Task objective. A single number is wanted: how many lines of the data below include the string "niet"?

Supplied material.
========================

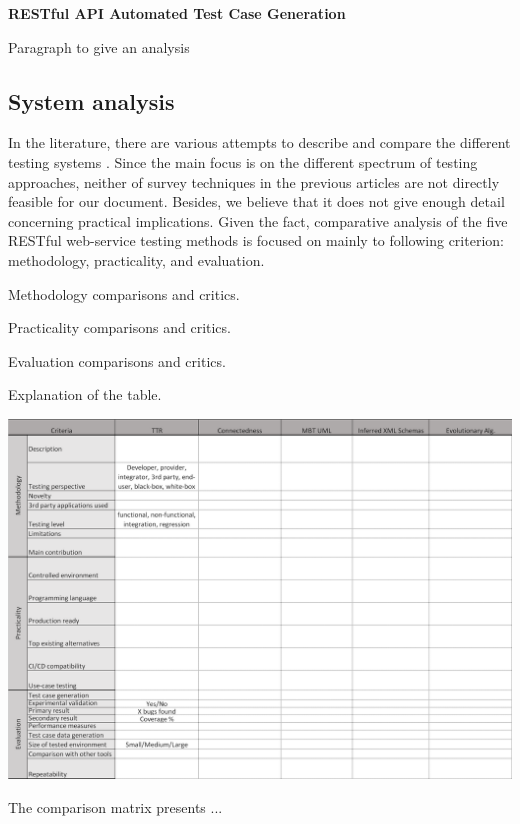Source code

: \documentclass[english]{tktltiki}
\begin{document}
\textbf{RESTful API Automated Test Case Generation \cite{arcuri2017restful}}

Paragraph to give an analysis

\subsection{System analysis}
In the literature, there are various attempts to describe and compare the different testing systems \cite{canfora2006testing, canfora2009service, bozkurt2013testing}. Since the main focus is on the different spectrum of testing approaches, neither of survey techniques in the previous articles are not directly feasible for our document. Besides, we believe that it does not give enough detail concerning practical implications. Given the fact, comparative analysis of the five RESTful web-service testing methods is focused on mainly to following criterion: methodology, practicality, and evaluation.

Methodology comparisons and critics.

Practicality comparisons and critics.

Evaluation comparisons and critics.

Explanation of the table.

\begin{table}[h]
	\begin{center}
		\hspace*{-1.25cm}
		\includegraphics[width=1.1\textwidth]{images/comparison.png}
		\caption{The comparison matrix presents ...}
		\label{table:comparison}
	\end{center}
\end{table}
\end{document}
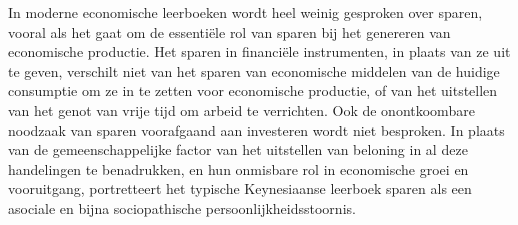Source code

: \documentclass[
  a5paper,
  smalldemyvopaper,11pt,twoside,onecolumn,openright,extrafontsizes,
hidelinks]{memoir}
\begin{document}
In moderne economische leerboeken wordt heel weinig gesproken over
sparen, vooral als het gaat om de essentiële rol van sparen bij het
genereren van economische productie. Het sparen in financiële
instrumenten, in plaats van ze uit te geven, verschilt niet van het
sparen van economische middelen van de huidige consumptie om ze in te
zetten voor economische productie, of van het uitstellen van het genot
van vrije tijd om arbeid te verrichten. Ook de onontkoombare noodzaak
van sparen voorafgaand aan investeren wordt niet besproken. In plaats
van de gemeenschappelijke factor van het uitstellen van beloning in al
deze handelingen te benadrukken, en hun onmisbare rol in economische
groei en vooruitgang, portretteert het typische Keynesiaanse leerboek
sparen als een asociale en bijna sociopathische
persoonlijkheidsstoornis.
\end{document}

========================

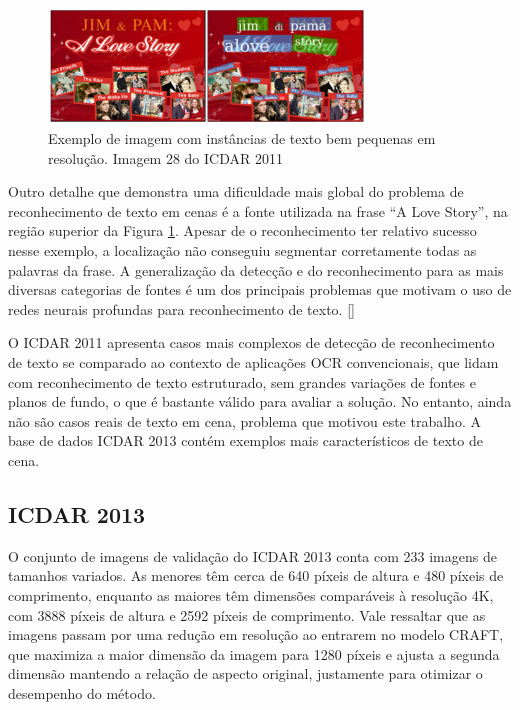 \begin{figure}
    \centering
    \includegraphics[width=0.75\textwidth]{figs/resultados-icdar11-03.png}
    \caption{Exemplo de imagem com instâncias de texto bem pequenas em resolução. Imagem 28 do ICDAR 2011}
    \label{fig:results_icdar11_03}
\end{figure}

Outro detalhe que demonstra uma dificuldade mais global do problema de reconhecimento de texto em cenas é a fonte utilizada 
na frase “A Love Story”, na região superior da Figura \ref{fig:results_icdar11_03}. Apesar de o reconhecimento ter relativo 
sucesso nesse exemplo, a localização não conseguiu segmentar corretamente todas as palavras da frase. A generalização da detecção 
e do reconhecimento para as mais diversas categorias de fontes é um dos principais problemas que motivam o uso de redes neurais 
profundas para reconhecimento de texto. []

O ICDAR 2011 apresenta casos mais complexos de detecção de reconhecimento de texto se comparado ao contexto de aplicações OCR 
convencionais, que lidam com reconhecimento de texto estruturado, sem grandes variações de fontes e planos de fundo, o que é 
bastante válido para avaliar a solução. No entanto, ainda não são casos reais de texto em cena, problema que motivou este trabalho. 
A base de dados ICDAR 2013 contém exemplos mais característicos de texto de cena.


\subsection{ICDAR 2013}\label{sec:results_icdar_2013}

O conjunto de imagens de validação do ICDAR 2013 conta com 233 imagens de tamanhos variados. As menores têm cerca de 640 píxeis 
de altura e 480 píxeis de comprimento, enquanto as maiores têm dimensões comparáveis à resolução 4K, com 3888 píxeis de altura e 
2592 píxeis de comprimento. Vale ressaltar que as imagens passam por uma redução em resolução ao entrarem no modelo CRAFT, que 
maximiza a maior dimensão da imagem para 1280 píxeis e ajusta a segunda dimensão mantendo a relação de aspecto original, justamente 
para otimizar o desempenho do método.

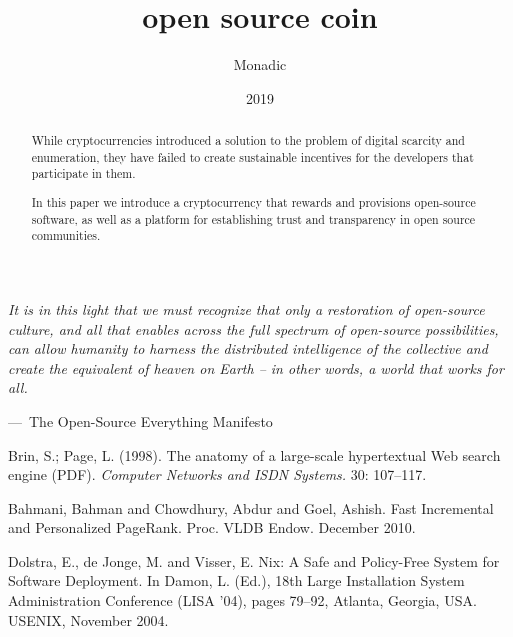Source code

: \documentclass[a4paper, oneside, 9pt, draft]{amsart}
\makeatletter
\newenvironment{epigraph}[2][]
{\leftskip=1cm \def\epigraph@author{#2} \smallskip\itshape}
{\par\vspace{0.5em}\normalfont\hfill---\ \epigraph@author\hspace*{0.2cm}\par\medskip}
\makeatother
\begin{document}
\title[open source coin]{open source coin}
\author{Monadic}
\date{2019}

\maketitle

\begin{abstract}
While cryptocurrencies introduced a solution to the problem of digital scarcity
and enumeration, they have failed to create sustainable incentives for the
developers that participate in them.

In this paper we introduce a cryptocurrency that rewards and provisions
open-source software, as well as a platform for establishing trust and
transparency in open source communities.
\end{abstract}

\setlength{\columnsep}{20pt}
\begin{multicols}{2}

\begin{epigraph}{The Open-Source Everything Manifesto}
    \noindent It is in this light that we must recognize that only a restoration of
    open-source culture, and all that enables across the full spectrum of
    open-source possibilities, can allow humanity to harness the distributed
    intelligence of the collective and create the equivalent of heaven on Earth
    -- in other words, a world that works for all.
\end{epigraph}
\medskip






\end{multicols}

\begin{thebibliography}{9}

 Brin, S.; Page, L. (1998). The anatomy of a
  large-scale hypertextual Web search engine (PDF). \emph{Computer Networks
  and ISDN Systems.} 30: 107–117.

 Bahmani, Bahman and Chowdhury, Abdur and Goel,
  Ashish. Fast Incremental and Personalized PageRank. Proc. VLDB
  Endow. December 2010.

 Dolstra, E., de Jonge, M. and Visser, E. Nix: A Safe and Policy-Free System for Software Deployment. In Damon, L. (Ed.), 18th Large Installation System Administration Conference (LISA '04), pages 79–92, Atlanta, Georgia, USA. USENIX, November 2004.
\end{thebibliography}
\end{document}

========================

Response box. 2